## TASK DIRECTIONS
Each line below should be written out again without any change.

## Dataset items
__________________________________________________

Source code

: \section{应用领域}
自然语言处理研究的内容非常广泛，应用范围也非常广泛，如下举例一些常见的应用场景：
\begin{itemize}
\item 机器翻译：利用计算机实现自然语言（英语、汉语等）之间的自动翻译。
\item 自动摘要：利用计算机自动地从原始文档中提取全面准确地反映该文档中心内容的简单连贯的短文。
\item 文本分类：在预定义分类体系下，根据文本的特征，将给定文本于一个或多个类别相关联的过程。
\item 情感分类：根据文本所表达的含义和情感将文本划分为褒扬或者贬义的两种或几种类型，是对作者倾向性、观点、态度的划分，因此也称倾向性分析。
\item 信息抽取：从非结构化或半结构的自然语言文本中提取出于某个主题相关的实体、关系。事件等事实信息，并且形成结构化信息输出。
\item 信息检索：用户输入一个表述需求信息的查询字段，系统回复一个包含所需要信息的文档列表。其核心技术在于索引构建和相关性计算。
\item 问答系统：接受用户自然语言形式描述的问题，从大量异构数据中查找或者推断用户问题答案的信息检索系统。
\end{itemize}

__________________________________________________

## EXPECTED ANSWER
Source code

: \section{应用领域}
自然语言处理研究的内容非常广泛，应用范围也非常广泛，如下举例一些常见的应用场景：
\begin{itemize}
\item 机器翻译：利用计算机实现自然语言（英语、汉语等）之间的自动翻译。
\item 自动摘要：利用计算机自动地从原始文档中提取全面准确地反映该文档中心内容的简单连贯的短文。
\item 文本分类：在预定义分类体系下，根据文本的特征，将给定文本于一个或多个类别相关联的过程。
\item 情感分类：根据文本所表达的含义和情感将文本划分为褒扬或者贬义的两种或几种类型，是对作者倾向性、观点、态度的划分，因此也称倾向性分析。
\item 信息抽取：从非结构化或半结构的自然语言文本中提取出于某个主题相关的实体、关系。事件等事实信息，并且形成结构化信息输出。
\item 信息检索：用户输入一个表述需求信息的查询字段，系统回复一个包含所需要信息的文档列表。其核心技术在于索引构建和相关性计算。
\item 问答系统：接受用户自然语言形式描述的问题，从大量异构数据中查找或者推断用户问题答案的信息检索系统。
\end{itemize}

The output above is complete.